**TO DO**.
Reproduce the entries exactly and omit the pictures.

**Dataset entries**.
⁂

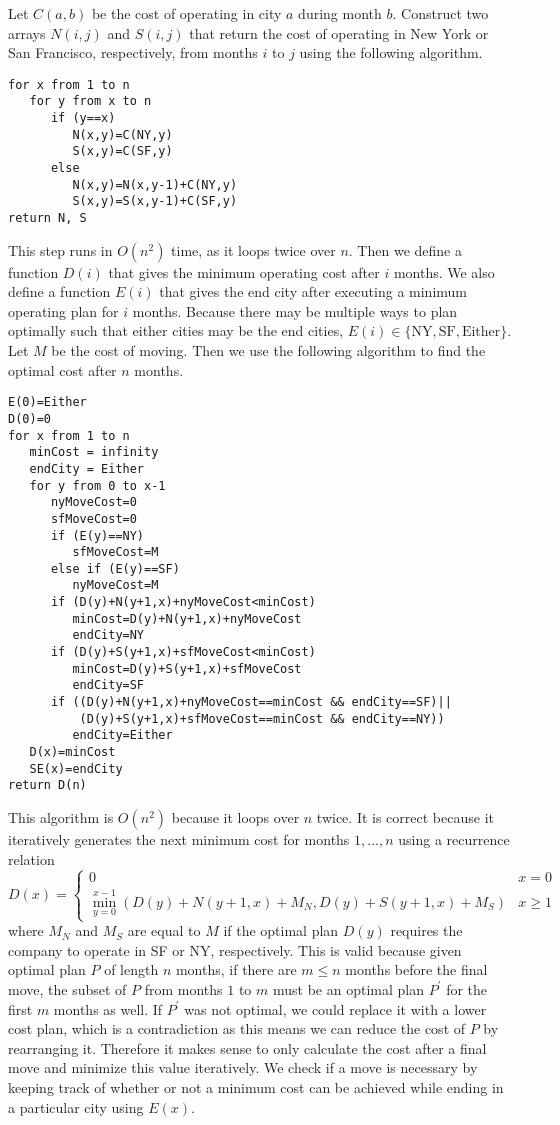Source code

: \documentclass[12pt]{article}
\begin{document}
Let \(C(a,b)\) be the cost of operating in city \(a\) during month \(b\). Construct two arrays \(N(i,j)\) and \(S(i,j)\)
that return the cost of operating in New York or San Francisco, respectively, from months \(i\) to \(j\) using the following algorithm.
\begin{verbatim}
for x from 1 to n
   for y from x to n
      if (y==x)
         N(x,y)=C(NY,y)
         S(x,y)=C(SF,y)
      else
         N(x,y)=N(x,y-1)+C(NY,y)
         S(x,y)=S(x,y-1)+C(SF,y)
return N, S
\end{verbatim}
This step runs in \(O(n^2)\) time, as it loops twice over \(n\). Then we define a function \(D(i)\) that gives the minimum operating cost
after \(i\) months. We also define a function \(E(i)\) that gives the end city after executing a minimum operating plan for \(i\) months.
Because there may be multiple ways to plan optimally such that either cities may be the end cities,
\(E(i)\in\{\text{NY},\text{SF},\text{Either}\}\). Let \(M\) be the cost of moving. Then we use the following algorithm to find the
optimal cost after \(n\) months.
\begin{verbatim}
E(0)=Either
D(0)=0
for x from 1 to n
   minCost = infinity
   endCity = Either
   for y from 0 to x-1
      nyMoveCost=0
      sfMoveCost=0
      if (E(y)==NY)
         sfMoveCost=M
      else if (E(y)==SF)
         nyMoveCost=M
      if (D(y)+N(y+1,x)+nyMoveCost<minCost)
         minCost=D(y)+N(y+1,x)+nyMoveCost
         endCity=NY
      if (D(y)+S(y+1,x)+sfMoveCost<minCost)
         minCost=D(y)+S(y+1,x)+sfMoveCost
         endCity=SF
      if ((D(y)+N(y+1,x)+nyMoveCost==minCost && endCity==SF)||
          (D(y)+S(y+1,x)+sfMoveCost==minCost && endCity==NY))
         endCity=Either
   D(x)=minCost
   SE(x)=endCity
return D(n)
\end{verbatim}
This algorithm is \(O(n^2)\) because it loops over \(n\) twice. It is correct because it iteratively generates the next minimum cost for months \(1,\ldots,n\)
using a recurrence relation
\[D(x)=\begin{cases} 0 & x=0\\ \min\limits_{y=0}^{x-1} (D(y)+N(y+1,x)+M_N,D(y)+S(y+1,x)+M_S) & x\geq1 \end{cases}\]
where \(M_N\) and \(M_S\) are equal to \(M\) if the optimal plan \(D(y)\) requires the company to operate in SF or NY, respectively. This is valid because given
optimal plan \(P\) of length \(n\) months, if there are \(m\leq n\) months before the final move, the subset of \(P\) from months \(1\) to \(m\) must be an
optimal plan \(P^\prime\) for the first \(m\) months as well. If \(P^\prime\) was not optimal, we could replace it with a lower cost plan, which is a contradiction
as this means we can reduce the cost of \(P\) by rearranging it. Therefore it makes sense to only calculate the cost after a final move and minimize this value iteratively.
We check if a move is necessary by keeping track of whether or not a minimum cost can be achieved while ending in a particular city using \(E(x)\).
\end{document}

⁂

**WRITTEN SOLUTION**.
Source code

: \documentclass[12pt]{article}
\begin{document}
Let \(C(a,b)\) be the cost of operating in city \(a\) during month \(b\). Construct two arrays \(N(i,j)\) and \(S(i,j)\)
that return the cost of operating in New York or San Francisco, respectively, from months \(i\) to \(j\) using the following algorithm.
\begin{verbatim}
for x from 1 to n
   for y from x to n
      if (y==x)
         N(x,y)=C(NY,y)
         S(x,y)=C(SF,y)
      else
         N(x,y)=N(x,y-1)+C(NY,y)
         S(x,y)=S(x,y-1)+C(SF,y)
return N, S
\end{verbatim}
This step runs in \(O(n^2)\) time, as it loops twice over \(n\). Then we define a function \(D(i)\) that gives the minimum operating cost
after \(i\) months. We also define a function \(E(i)\) that gives the end city after executing a minimum operating plan for \(i\) months.
Because there may be multiple ways to plan optimally such that either cities may be the end cities,
\(E(i)\in\{\text{NY},\text{SF},\text{Either}\}\). Let \(M\) be the cost of moving. Then we use the following algorithm to find the
optimal cost after \(n\) months.
\begin{verbatim}
E(0)=Either
D(0)=0
for x from 1 to n
   minCost = infinity
   endCity = Either
   for y from 0 to x-1
      nyMoveCost=0
      sfMoveCost=0
      if (E(y)==NY)
         sfMoveCost=M
      else if (E(y)==SF)
         nyMoveCost=M
      if (D(y)+N(y+1,x)+nyMoveCost<minCost)
         minCost=D(y)+N(y+1,x)+nyMoveCost
         endCity=NY
      if (D(y)+S(y+1,x)+sfMoveCost<minCost)
         minCost=D(y)+S(y+1,x)+sfMoveCost
         endCity=SF
      if ((D(y)+N(y+1,x)+nyMoveCost==minCost && endCity==SF)||
          (D(y)+S(y+1,x)+sfMoveCost==minCost && endCity==NY))
         endCity=Either
   D(x)=minCost
   SE(x)=endCity
return D(n)
\end{verbatim}
This algorithm is \(O(n^2)\) because it loops over \(n\) twice. It is correct because it iteratively generates the next minimum cost for months \(1,\ldots,n\)
using a recurrence relation
\[D(x)=\begin{cases} 0 & x=0\\ \min\limits_{y=0}^{x-1} (D(y)+N(y+1,x)+M_N,D(y)+S(y+1,x)+M_S) & x\geq1 \end{cases}\]
where \(M_N\) and \(M_S\) are equal to \(M\) if the optimal plan \(D(y)\) requires the company to operate in SF or NY, respectively. This is valid because given
optimal plan \(P\) of length \(n\) months, if there are \(m\leq n\) months before the final move, the subset of \(P\) from months \(1\) to \(m\) must be an
optimal plan \(P^\prime\) for the first \(m\) months as well. If \(P^\prime\) was not optimal, we could replace it with a lower cost plan, which is a contradiction
as this means we can reduce the cost of \(P\) by rearranging it. Therefore it makes sense to only calculate the cost after a final move and minimize this value iteratively.
We check if a move is necessary by keeping track of whether or not a minimum cost can be achieved while ending in a particular city using \(E(x)\).
\end{document}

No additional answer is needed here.